The lamb cake pans are not supposed to be baked in two halves. I thought that too, till I found out differently; you'll notice that one half of the pans has tiny air holes in it. You put the whole cake batter into the (well-buttered) half that doesn't have the air holes, which is the bottoml it will be full. Then you put the other well-buttered half pan over it, and snap the two together. It's probably wise to get a piece of string and tie it, too. Then you bake the whole thing in the oven, and it rises up into the top half. You can look online for a recipe to do this, if you like; I'm not sure how long it takes. You can also stick a toothpick through one of the airholes to check doneness. After you take it out, cool it completely before removing from the mold. This way, the cake is a whole lamb! I'm not sure if this will work with a cake mix, pound cake is traditional because it has more tensile strength.

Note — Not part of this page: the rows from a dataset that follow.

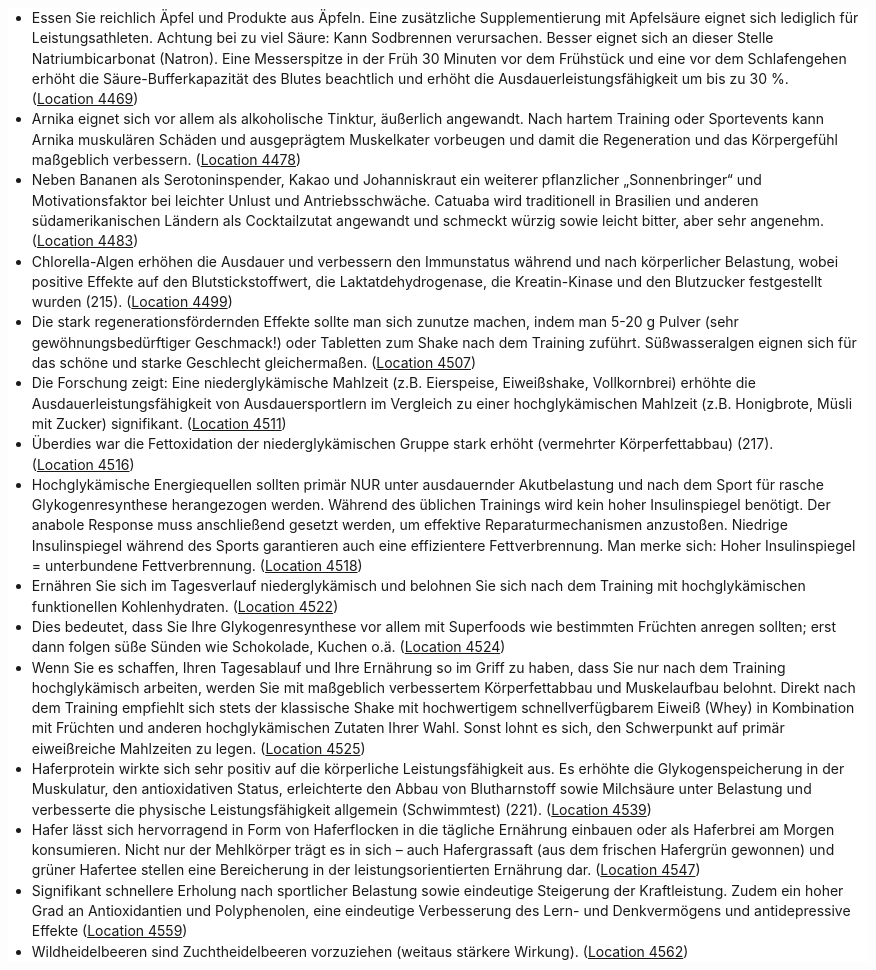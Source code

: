 - Essen Sie reichlich Äpfel und Produkte aus Äpfeln. Eine zusätzliche Supplementierung mit Apfelsäure eignet sich lediglich für Leistungsathleten. Achtung bei zu viel Säure: Kann Sodbrennen verursachen. Besser eignet sich an dieser Stelle Natriumbicarbonat (Natron). Eine Messerspitze in der Früh 30 Minuten vor dem Frühstück und eine vor dem Schlafengehen erhöht die Säure-Bufferkapazität des Blutes beachtlich und erhöht die Ausdauerleistungsfähigkeit um bis zu 30 %. ([Location 4469](https://readwise.io/to_kindle?action=open&asin=B01HMOZ90M&location=4469))
- Arnika eignet sich vor allem als alkoholische Tinktur, äußerlich angewandt. Nach hartem Training oder Sportevents kann Arnika muskulären Schäden und ausgeprägtem Muskelkater vorbeugen und damit die Regeneration und das Körpergefühl maßgeblich verbessern. ([Location 4478](https://readwise.io/to_kindle?action=open&asin=B01HMOZ90M&location=4478))
- Neben Bananen als Serotoninspender, Kakao und Johanniskraut ein weiterer pflanzlicher „Sonnenbringer“ und Motivationsfaktor bei leichter Unlust und Antriebsschwäche. Catuaba wird traditionell in Brasilien und anderen südamerikanischen Ländern als Cocktailzutat angewandt und schmeckt würzig sowie leicht bitter, aber sehr angenehm. ([Location 4483](https://readwise.io/to_kindle?action=open&asin=B01HMOZ90M&location=4483))
- Chlorella-Algen erhöhen die Ausdauer und verbessern den Immunstatus während und nach körperlicher Belastung, wobei positive Effekte auf den Blutstickstoffwert, die Laktatdehydrogenase, die Kreatin-Kinase und den Blutzucker festgestellt wurden (215). ([Location 4499](https://readwise.io/to_kindle?action=open&asin=B01HMOZ90M&location=4499))
- Die stark regenerationsfördernden Effekte sollte man sich zunutze machen, indem man 5-20 g Pulver (sehr gewöhnungsbedürftiger Geschmack!) oder Tabletten zum Shake nach dem Training zuführt. Süßwasseralgen eignen sich für das schöne und starke Geschlecht gleichermaßen. ([Location 4507](https://readwise.io/to_kindle?action=open&asin=B01HMOZ90M&location=4507))
- Die Forschung zeigt: Eine niederglykämische Mahlzeit (z.B. Eierspeise, Eiweißshake, Vollkornbrei) erhöhte die Ausdauerleistungsfähigkeit von Ausdauersportlern im Vergleich zu einer hochglykämischen Mahlzeit (z.B. Honigbrote, Müsli mit Zucker) signifikant. ([Location 4511](https://readwise.io/to_kindle?action=open&asin=B01HMOZ90M&location=4511))
- Überdies war die Fettoxidation der niederglykämischen Gruppe stark erhöht (vermehrter Körperfettabbau) (217). ([Location 4516](https://readwise.io/to_kindle?action=open&asin=B01HMOZ90M&location=4516))
- Hochglykämische Energiequellen sollten primär NUR unter ausdauernder Akutbelastung und nach dem Sport für rasche Glykogenresynthese herangezogen werden. Während des üblichen Trainings wird kein hoher Insulinspiegel benötigt. Der anabole Response muss anschließend gesetzt werden, um effektive Reparaturmechanismen anzustoßen. Niedrige Insulinspiegel während des Sports garantieren auch eine effizientere Fettverbrennung. Man merke sich: Hoher Insulinspiegel = unterbundene Fettverbrennung. ([Location 4518](https://readwise.io/to_kindle?action=open&asin=B01HMOZ90M&location=4518))
- Ernähren Sie sich im Tagesverlauf niederglykämisch und belohnen Sie sich nach dem Training mit hochglykämischen funktionellen Kohlenhydraten. ([Location 4522](https://readwise.io/to_kindle?action=open&asin=B01HMOZ90M&location=4522))
- Dies bedeutet, dass Sie Ihre Glykogenresynthese vor allem mit Superfoods wie bestimmten Früchten anregen sollten; erst dann folgen süße Sünden wie Schokolade, Kuchen o.ä. ([Location 4524](https://readwise.io/to_kindle?action=open&asin=B01HMOZ90M&location=4524))
- Wenn Sie es schaffen, Ihren Tagesablauf und Ihre Ernährung so im Griff zu haben, dass Sie nur nach dem Training hochglykämisch arbeiten, werden Sie mit maßgeblich verbessertem Körperfettabbau und Muskelaufbau belohnt. Direkt nach dem Training empfiehlt sich stets der klassische Shake mit hochwertigem schnellverfügbarem Eiweiß (Whey) in Kombination mit Früchten und anderen hochglykämischen Zutaten Ihrer Wahl. Sonst lohnt es sich, den Schwerpunkt auf primär eiweißreiche Mahlzeiten zu legen. ([Location 4525](https://readwise.io/to_kindle?action=open&asin=B01HMOZ90M&location=4525))
- Haferprotein wirkte sich sehr positiv auf die körperliche Leistungsfähigkeit aus. Es erhöhte die Glykogenspeicherung in der Muskulatur, den antioxidativen Status, erleichterte den Abbau von Blutharnstoff sowie Milchsäure unter Belastung und verbesserte die physische Leistungsfähigkeit allgemein (Schwimmtest) (221). ([Location 4539](https://readwise.io/to_kindle?action=open&asin=B01HMOZ90M&location=4539))
- Hafer lässt sich hervorragend in Form von Haferflocken in die tägliche Ernährung einbauen oder als Haferbrei am Morgen konsumieren. Nicht nur der Mehlkörper trägt es in sich – auch Hafergrassaft (aus dem frischen Hafergrün gewonnen) und grüner Hafertee stellen eine Bereicherung in der leistungsorientierten Ernährung dar. ([Location 4547](https://readwise.io/to_kindle?action=open&asin=B01HMOZ90M&location=4547))
- Signifikant schnellere Erholung nach sportlicher Belastung sowie eindeutige Steigerung der Kraftleistung. Zudem ein hoher Grad an Antioxidantien und Polyphenolen, eine eindeutige Verbesserung des Lern- und Denkvermögens und antidepressive Effekte ([Location 4559](https://readwise.io/to_kindle?action=open&asin=B01HMOZ90M&location=4559))
- Wildheidelbeeren sind Zuchtheidelbeeren vorzuziehen (weitaus stärkere Wirkung). ([Location 4562](https://readwise.io/to_kindle?action=open&asin=B01HMOZ90M&location=4562))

Easter Lamb cakes are a Polish Easter tradition. I have been making them with my mother for many years. We now add an instant pudding mix to a box cake mix to get the heavier "poundcake" like density. After unmolding the cake. cooliing it; I put it in the freezer to let to harderned a bit before I ice it. Then I sprinkle on coconut, add raisin eyes and nose plus royal icing flowers. Next a tiny ribbon is added and tied around the neck. Back it goes into the freezer. When totally frozen it is wrapped in syran wrap then replaced into the freezer. At Easter it reappears in a table display and eaten after brunch. It is not unusual to make 5 or 6 to give to friends.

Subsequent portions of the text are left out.